Intuitions about Grades

Are my intuitions about grades correct?

I was recently talking to a colleague about how utterly terrible my students were doing in my online class this semester and that nearly half were failing the class. We are in our last week of the semester, and I am completely over packing, so I thought I would examine if the judgments I had made about this semester are accurate.

First, I took all the times I had taught memory and cognition post Ph.D. (because I did teach it some in graduate school) and dumped the final scores into an excel sheet. Only one semesters worth of grades was lost in the ether but I have nearly 500 scores, so I think we’ll get the general picture.

Here’s a histogram of the data:

library(readxl)
master = read_excel("cognition_grades.xlsx")
library(ggplot2)
ggplot(master, aes(Score)) + 
  theme_bw() +
  geom_histogram(fill = "white", color = "black") +
  xlab("Final Class Score") + 
  ylab("Frequency")

## `stat_bin()` using `bins = 30`. Pick better value with `binwidth`.

In general, it’s a pretty bimodal distribution with lots of good grades. Maybe I’m too nice - I do give lots of easy 0/100 grades for taking classic cognitive experiments, but consistently the exams are worth 50-70% of a student’s grade.

Let’s see this semester’s distribution (with the caveat that it’s not over yet, but grades don’t tend to change that much at the end with one test left):

ggplot(master[master$Year == "2018.3" , ], aes(Score)) + 
  theme_bw() +
  geom_histogram(fill = "white", color = "black") +
  xlab("Final Class Score") + 
  ylab("Frequency") + 
  coord_cartesian(xlim = c(0,100))

## `stat_bin()` using `bins = 30`. Pick better value with `binwidth`.

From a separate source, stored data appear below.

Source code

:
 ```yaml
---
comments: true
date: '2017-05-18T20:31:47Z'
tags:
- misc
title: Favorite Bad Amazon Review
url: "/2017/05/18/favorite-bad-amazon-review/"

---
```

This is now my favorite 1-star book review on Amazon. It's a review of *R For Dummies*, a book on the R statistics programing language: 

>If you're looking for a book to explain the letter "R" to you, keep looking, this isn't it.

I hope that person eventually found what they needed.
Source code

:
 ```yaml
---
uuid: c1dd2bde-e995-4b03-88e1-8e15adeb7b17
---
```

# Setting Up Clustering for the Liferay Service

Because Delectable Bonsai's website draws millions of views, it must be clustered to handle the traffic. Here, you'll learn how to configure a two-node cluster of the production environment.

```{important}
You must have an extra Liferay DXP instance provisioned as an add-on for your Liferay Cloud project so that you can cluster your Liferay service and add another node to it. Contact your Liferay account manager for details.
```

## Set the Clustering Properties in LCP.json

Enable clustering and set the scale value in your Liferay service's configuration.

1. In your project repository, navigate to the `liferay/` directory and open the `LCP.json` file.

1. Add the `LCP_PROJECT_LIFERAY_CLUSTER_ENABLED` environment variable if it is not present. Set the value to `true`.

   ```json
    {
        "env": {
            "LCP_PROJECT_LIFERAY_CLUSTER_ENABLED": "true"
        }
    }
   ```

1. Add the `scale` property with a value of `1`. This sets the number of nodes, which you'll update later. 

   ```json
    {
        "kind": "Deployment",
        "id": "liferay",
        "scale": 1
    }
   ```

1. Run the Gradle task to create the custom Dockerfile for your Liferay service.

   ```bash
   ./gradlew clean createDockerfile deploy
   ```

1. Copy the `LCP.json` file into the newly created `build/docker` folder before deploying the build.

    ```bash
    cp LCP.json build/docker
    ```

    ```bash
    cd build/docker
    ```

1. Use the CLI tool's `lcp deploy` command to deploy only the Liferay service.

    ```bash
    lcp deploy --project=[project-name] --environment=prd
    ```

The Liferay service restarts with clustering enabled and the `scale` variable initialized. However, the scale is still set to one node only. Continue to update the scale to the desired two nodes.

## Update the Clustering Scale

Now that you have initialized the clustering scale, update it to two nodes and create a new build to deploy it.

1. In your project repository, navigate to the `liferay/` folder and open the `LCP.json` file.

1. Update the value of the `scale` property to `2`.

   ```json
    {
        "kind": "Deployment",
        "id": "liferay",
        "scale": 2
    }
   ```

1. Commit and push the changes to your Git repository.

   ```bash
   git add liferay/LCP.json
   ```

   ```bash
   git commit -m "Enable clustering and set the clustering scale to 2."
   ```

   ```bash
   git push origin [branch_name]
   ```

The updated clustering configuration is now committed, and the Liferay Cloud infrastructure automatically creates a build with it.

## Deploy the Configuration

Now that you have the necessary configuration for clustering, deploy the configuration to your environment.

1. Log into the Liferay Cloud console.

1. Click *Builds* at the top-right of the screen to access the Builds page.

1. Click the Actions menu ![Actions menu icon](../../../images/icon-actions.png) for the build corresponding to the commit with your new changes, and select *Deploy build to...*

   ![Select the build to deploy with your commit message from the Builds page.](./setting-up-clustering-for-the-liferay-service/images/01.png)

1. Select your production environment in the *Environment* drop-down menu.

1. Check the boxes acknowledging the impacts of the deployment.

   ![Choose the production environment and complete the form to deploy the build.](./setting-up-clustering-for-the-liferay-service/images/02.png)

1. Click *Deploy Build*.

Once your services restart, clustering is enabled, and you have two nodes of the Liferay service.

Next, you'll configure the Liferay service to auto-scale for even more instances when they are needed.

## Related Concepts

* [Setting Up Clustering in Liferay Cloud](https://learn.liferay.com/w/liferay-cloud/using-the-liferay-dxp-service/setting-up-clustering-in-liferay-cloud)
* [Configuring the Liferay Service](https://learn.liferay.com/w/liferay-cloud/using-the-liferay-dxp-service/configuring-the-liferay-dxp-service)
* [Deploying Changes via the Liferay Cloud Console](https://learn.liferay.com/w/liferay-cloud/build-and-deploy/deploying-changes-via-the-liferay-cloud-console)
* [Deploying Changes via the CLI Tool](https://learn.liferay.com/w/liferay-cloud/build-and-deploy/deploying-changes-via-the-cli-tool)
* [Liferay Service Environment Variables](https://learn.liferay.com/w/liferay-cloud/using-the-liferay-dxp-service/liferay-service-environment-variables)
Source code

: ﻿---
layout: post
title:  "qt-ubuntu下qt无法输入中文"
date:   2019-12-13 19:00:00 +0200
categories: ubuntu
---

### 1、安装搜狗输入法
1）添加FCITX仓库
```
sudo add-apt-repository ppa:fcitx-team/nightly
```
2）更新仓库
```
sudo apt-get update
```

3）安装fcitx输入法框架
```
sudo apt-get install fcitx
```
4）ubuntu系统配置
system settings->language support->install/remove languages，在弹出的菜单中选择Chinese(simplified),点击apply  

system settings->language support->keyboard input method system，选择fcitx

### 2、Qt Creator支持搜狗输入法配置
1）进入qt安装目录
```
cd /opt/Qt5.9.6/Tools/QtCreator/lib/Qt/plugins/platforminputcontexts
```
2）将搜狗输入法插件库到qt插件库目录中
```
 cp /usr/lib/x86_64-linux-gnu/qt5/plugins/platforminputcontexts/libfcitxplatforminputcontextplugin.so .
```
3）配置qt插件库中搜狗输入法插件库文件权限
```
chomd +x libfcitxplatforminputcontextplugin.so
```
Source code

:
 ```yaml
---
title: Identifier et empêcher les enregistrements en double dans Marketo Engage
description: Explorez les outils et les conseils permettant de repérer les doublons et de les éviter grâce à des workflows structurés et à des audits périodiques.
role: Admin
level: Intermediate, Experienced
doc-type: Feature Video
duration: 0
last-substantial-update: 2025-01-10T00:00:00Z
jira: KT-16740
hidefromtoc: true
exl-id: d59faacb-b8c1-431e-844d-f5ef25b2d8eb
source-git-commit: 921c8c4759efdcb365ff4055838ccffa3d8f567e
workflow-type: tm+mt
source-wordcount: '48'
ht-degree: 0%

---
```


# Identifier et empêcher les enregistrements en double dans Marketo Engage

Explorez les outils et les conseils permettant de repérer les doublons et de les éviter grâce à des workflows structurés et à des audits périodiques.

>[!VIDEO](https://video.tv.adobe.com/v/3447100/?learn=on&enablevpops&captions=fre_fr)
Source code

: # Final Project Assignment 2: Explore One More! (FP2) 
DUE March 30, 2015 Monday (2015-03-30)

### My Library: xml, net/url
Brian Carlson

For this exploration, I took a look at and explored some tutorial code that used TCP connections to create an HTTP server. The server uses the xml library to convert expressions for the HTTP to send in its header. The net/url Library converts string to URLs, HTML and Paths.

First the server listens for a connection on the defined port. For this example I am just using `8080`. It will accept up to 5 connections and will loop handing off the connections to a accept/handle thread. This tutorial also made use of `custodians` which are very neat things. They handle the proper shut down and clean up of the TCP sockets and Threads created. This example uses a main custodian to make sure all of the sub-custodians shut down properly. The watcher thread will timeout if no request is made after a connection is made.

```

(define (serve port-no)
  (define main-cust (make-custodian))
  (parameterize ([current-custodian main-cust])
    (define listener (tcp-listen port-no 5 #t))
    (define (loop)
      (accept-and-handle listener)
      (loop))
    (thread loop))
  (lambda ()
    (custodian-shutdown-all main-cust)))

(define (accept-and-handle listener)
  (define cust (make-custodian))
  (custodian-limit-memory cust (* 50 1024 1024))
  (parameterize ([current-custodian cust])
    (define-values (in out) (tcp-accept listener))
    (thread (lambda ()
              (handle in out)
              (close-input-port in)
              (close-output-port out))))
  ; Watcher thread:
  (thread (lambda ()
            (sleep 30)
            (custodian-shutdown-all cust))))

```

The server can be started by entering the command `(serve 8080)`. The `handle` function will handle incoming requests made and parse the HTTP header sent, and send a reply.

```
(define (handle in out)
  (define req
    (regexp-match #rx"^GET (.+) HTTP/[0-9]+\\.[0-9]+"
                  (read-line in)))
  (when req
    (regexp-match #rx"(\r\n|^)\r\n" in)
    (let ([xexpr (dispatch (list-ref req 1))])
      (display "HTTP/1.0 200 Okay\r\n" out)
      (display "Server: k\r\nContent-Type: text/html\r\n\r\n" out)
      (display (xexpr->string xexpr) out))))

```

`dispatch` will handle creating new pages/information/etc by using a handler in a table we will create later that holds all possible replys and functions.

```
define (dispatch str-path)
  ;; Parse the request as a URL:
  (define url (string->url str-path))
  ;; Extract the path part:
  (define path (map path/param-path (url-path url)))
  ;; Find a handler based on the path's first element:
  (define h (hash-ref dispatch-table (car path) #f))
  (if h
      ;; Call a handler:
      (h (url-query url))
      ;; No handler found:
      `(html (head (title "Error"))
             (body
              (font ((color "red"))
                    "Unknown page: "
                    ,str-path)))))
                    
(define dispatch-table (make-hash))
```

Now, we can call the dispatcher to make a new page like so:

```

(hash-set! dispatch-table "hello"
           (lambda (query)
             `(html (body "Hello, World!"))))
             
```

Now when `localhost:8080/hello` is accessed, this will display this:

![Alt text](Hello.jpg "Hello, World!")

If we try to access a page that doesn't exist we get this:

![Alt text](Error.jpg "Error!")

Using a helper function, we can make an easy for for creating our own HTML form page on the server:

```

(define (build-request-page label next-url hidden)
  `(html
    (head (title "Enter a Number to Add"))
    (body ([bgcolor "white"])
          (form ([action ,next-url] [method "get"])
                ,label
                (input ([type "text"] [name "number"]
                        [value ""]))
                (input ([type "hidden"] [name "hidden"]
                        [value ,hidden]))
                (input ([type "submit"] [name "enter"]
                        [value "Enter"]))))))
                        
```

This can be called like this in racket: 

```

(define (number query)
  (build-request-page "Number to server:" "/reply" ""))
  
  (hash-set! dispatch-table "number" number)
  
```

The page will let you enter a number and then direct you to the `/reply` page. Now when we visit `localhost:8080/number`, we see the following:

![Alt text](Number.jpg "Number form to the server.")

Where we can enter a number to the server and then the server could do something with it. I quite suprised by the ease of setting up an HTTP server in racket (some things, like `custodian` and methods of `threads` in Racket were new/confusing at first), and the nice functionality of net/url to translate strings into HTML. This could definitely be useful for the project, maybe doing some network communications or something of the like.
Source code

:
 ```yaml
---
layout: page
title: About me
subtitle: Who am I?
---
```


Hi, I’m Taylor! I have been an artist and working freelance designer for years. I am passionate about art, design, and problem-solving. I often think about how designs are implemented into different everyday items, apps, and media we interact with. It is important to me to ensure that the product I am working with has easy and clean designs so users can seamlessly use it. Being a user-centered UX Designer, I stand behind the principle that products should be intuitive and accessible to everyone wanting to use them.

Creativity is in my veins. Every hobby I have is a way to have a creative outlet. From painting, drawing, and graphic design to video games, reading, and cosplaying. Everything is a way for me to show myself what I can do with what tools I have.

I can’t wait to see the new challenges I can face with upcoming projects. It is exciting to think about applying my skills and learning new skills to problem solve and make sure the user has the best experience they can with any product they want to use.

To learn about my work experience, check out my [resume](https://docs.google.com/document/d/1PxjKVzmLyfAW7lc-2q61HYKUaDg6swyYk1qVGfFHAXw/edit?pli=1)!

The distribution itself doesn’t appear to be too different, but something is awry with the scores, as the do appear to be lower than my normal overall scores. Let’s compare everything ever to this semester:

#everything but this semester
mean(master$Score[master$Year != "2018.3"])

## [1] 83.62371

#this semester
mean(master$Score[master$Year == "2018.3"])

## [1] 67.72747

83 versus 68 is a nearly 15 point difference, so my thoughts are somewhat supported here. We can also bin the scores and see if there is a difference across what would be considered traditional ABCDF bins:

master$Letter = NA
master$Letter[master$Score < 60] = "F"
master$Letter[master$Score > 60 & master$Score < 70] = "D"
master$Letter[master$Score > 70 & master$Score < 80] = "C"
master$Letter[master$Score > 80 & master$Score < 90] = "B"
master$Letter[master$Score > 90] = "A"
master$tempyear = master$Year > 2018.25

table(master$tempyear, master$Letter)

##        
##           A   B   C   D   F
##   FALSE 257 197  84  26  35
##   TRUE    4   7   5   4   8

chisq.test(master$tempyear, master$Letter)

## 
##  Pearson's Chi-squared test
## 
## data:  master$tempyear and master$Letter
## X-squared = 31.73, df = 4, p-value = 2.172e-06

chisq.test(master$tempyear, master$Letter)$residuals

##                master$Letter
## master$tempyear          A          B          C          D          F
##           FALSE  0.4848125  0.1511463 -0.1112164 -0.4969220 -0.9485746
##           TRUE  -2.2423748 -0.6990882  0.5144026  2.2983842  4.3873863

The table denotes what the histograms were telling us - this distribution is much more uniform than my normal distribution. The chisquare test tells me (one to be careful of small samples!) but also that the scores appear different. The residuals indicate we see much more Ds and Fs than normal.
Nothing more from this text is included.